The fastest path to looking senior in SQL interviews is naming the pattern out loud before writing code. The interviewer relaxes; they know you'll get there.

"Most recent" / "latest"

→ ROW_NUMBER pattern, latest-per-group. Always specify a tiebreaker.

"Each customer" / "per group"

→ PARTITION BY. Window function if you want all rows; GROUP BY if you want aggregates.

"Cumulative" / "running" / "rolling"

→ Window aggregate with explicit ROWS BETWEEN frame.

"vs previous" / "MoM" / "WoW"

→ LAG. Don't forget NULLIF on the denominator for percentages.

"Continuous" / "streak" / "consecutive"

→ Gaps-and-islands. Subtract row number from date.

"Sessions" / "events within X minutes"

→ Sessionization: LAG + cumulative-sum island.

"Unique by X" / "dedupe"

→ ROW_NUMBER with multi-key ORDER BY for tiebreaking.

"Cohort retention"

→ Cohort assignment → activity join → optional pivot to wide.

"Funnel" / "conversion rate"

→ MIN of timestamp per event-type per user, then ordering checks.

"Wide format" / "one row per X with columns"

→ Pivot.

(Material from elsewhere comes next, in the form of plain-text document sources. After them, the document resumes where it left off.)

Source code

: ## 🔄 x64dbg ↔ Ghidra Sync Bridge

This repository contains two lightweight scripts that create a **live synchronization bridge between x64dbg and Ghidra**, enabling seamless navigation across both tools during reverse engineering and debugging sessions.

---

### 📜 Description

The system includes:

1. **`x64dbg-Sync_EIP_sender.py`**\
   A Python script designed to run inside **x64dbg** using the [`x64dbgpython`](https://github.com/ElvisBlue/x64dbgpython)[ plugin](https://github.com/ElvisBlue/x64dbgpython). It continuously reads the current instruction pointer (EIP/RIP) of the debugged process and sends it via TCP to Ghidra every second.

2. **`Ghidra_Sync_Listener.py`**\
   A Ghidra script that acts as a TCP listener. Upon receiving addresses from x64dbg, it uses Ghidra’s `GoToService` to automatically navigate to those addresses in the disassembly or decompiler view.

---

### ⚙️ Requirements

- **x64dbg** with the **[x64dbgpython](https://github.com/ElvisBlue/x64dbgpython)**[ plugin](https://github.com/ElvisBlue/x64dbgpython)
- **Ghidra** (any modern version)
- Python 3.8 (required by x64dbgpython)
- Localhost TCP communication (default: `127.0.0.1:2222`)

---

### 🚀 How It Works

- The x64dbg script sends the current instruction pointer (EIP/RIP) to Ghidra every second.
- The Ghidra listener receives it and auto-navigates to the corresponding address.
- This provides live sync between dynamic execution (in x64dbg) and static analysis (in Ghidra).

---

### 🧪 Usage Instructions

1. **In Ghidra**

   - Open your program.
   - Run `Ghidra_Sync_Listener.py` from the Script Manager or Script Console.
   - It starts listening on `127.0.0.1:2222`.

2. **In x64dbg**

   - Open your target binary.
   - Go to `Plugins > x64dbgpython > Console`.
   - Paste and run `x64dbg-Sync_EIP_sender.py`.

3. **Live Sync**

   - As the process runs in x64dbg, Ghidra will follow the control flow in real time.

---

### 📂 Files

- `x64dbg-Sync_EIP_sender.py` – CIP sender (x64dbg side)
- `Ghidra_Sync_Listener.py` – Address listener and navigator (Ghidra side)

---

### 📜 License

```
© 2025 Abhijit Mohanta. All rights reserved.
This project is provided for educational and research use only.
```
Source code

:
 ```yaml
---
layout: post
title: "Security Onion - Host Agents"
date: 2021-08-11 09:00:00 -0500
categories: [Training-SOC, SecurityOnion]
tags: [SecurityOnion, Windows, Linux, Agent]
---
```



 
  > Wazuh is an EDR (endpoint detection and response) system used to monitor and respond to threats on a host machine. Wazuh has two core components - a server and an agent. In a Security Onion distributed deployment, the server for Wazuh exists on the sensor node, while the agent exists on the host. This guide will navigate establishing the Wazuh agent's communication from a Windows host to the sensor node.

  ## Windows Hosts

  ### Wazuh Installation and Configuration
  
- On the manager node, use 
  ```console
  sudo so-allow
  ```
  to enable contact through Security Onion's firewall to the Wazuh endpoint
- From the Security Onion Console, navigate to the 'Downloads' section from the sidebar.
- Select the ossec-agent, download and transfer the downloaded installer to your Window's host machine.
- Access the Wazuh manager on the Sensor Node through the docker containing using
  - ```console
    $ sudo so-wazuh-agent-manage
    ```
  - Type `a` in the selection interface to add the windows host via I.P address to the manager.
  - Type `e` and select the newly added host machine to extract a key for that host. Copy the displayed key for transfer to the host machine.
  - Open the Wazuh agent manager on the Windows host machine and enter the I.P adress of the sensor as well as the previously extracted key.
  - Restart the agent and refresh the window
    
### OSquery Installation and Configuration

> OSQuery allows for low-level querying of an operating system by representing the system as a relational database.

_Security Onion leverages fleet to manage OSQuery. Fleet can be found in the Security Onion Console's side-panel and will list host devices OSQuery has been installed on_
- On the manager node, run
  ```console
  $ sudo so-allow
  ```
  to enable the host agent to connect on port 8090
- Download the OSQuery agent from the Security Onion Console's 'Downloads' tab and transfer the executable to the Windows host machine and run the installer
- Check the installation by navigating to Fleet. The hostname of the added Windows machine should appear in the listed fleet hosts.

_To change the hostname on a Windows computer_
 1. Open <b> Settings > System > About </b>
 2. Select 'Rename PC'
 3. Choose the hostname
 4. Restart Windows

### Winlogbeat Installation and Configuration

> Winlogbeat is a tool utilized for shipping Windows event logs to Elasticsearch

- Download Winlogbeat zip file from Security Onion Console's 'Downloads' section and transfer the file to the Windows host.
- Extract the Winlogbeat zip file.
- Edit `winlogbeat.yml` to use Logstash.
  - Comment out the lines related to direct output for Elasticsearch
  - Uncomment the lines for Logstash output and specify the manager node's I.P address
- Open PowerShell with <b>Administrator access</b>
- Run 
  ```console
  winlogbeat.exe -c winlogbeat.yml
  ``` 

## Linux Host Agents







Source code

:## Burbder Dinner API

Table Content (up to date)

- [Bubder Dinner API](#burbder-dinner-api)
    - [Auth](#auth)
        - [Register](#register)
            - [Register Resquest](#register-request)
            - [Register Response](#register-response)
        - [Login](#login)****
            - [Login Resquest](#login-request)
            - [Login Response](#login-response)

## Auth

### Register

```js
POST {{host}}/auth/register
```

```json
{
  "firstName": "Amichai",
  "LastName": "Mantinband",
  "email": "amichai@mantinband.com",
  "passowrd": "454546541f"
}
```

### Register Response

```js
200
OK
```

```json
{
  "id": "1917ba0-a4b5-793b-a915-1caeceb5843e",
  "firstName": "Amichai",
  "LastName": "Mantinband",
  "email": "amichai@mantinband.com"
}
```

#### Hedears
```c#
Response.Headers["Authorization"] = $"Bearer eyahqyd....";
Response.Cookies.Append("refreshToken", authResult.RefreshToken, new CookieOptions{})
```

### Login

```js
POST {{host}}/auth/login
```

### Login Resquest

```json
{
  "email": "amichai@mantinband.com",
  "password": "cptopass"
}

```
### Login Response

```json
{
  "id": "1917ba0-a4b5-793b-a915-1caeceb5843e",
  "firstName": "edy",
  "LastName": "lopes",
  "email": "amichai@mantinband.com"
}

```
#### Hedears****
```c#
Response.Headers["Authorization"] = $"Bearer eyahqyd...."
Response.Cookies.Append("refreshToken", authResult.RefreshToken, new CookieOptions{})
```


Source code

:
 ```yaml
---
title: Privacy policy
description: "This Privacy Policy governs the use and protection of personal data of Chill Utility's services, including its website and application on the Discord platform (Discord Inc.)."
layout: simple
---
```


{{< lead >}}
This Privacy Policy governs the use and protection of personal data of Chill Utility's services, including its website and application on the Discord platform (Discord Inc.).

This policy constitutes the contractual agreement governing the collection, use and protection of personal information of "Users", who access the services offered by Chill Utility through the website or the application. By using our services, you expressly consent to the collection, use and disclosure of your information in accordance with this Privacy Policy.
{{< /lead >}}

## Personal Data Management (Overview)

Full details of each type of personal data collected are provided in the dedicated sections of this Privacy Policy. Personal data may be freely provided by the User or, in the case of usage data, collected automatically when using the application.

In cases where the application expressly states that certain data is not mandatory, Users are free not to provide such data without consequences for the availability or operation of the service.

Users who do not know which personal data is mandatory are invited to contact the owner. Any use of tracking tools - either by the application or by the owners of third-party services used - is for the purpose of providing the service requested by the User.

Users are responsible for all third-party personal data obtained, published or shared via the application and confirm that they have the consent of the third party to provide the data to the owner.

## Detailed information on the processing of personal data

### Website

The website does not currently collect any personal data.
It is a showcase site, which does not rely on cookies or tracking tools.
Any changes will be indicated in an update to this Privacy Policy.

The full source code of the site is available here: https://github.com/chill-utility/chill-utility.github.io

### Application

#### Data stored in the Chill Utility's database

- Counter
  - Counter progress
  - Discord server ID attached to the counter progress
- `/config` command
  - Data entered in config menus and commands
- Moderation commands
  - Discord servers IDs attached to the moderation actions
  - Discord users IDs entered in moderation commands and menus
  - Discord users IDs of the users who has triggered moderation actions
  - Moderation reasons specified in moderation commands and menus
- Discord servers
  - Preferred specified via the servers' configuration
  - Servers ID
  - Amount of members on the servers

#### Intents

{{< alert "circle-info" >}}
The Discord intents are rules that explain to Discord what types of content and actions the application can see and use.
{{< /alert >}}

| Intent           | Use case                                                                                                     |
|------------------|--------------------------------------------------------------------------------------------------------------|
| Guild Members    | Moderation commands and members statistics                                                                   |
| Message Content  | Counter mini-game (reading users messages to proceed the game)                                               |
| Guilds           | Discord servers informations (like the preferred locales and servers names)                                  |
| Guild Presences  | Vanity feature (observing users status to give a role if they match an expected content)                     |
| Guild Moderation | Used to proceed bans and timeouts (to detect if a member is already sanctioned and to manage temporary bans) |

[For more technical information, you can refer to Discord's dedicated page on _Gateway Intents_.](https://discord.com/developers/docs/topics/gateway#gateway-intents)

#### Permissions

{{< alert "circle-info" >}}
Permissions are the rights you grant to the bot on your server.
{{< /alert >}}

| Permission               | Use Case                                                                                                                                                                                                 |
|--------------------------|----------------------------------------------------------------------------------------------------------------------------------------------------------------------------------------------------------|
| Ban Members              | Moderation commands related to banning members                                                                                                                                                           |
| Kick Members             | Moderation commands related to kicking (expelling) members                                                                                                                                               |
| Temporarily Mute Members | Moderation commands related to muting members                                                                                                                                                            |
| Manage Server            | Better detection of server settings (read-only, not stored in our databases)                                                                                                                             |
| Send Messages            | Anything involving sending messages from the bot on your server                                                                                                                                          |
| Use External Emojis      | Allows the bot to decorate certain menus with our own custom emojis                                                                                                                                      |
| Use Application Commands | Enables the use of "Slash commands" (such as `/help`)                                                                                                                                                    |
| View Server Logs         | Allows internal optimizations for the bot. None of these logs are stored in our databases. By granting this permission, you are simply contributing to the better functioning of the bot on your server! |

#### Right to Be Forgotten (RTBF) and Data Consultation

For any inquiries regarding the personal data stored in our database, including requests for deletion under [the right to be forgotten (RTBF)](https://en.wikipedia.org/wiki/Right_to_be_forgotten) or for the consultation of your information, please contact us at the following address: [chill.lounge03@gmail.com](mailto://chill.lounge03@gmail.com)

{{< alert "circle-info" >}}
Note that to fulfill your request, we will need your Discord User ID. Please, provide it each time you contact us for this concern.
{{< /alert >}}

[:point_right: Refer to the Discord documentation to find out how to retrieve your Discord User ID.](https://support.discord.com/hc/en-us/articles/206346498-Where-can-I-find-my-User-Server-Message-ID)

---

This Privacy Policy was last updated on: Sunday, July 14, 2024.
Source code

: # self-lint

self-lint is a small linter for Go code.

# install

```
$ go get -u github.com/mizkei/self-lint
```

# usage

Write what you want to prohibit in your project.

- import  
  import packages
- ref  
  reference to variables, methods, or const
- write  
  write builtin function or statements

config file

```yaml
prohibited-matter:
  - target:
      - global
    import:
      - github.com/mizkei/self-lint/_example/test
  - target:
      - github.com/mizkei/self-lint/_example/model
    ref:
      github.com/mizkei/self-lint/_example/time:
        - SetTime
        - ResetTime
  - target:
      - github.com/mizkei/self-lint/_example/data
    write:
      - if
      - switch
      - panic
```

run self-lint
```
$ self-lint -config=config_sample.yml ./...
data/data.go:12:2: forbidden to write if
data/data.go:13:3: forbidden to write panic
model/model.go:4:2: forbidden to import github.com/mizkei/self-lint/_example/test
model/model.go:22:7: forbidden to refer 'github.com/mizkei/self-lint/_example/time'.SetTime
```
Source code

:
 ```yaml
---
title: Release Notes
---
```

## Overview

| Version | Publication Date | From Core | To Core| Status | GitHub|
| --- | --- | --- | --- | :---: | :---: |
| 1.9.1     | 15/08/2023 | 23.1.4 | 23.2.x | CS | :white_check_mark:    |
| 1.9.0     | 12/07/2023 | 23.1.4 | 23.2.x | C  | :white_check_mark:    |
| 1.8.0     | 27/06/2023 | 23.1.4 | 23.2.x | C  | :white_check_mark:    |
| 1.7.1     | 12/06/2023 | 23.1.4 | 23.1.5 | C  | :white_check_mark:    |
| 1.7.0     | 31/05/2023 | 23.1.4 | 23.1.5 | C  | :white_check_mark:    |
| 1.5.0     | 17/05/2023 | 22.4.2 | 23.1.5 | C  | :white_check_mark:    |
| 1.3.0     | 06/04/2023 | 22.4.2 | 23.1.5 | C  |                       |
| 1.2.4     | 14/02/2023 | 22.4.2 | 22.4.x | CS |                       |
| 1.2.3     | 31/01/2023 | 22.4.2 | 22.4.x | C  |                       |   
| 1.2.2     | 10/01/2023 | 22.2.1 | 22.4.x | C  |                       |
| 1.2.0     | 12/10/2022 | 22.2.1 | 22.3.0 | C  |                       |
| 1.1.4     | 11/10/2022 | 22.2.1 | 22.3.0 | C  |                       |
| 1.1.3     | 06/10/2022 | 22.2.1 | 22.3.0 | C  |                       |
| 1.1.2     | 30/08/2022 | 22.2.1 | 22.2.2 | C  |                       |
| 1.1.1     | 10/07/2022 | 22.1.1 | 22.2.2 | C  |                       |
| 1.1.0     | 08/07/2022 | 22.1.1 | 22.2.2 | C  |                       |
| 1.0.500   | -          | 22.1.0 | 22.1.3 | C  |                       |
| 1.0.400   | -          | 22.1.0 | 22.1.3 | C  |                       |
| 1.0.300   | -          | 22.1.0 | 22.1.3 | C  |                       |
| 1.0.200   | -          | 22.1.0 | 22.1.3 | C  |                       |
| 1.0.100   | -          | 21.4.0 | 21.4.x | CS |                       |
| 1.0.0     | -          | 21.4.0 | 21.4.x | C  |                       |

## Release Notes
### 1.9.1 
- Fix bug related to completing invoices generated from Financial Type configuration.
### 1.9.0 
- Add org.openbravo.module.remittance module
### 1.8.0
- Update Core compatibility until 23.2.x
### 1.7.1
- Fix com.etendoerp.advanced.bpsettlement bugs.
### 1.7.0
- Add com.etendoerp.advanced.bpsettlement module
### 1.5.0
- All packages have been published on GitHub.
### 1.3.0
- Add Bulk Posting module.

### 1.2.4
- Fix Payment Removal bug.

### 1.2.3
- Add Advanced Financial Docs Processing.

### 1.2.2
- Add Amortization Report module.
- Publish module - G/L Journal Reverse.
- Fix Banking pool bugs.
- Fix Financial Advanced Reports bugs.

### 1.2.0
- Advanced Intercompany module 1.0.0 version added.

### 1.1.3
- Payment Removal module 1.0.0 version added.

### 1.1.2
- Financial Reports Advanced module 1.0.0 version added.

CASE WHEN sums are portable; PIVOT operator is shorter on supported warehouses.

Per-group calculations — when window vs GROUP BY

  • GROUP BY: collapse to one row per group. You lose the original rows.
  • Window function (OVER PARTITION BY): compute per group but keep all original rows.

Common pattern: compute in a window, filter, then aggregate. Example: "average revenue per customer's top 3 orders" — window-rank, filter to rank ≤ 3, then group + avg.

Time-based analysis

  • Period bucketing: DATE_TRUNC('month', ts) for monthly aggregation.
  • Filling gaps: LEFT JOIN to dim_date to ensure every day has a row.
  • Period-over-period: LAG with the right ordering.
  • Year-over-year: self-join on year = year - 1, or LAG with offset 12 if monthly.
  • Window over time: cumulative + rolling + same-period-last-year are all just frame variations.

Deduplication

The pattern: ROW_NUMBER over the candidate key with a tiebreaker that picks the "right" duplicate.

dedup pattern
WITH ranked AS (
  SELECT *,
    ROW_NUMBER() OVER (
      PARTITION BY canonical_key
      ORDER BY
        prefer_this DESC,    -- primary preference (e.g. updated_at DESC)
        (col IS NOT NULL) DESC,  -- prefer non-null
        id ASC                -- final tiebreaker — deterministic
    ) AS rn
  FROM source
)
SELECT * FROM ranked WHERE rn = 1;

The final deterministic tiebreaker (a unique column) matters — without it, ties are non-deterministic and re-runs give different "winners."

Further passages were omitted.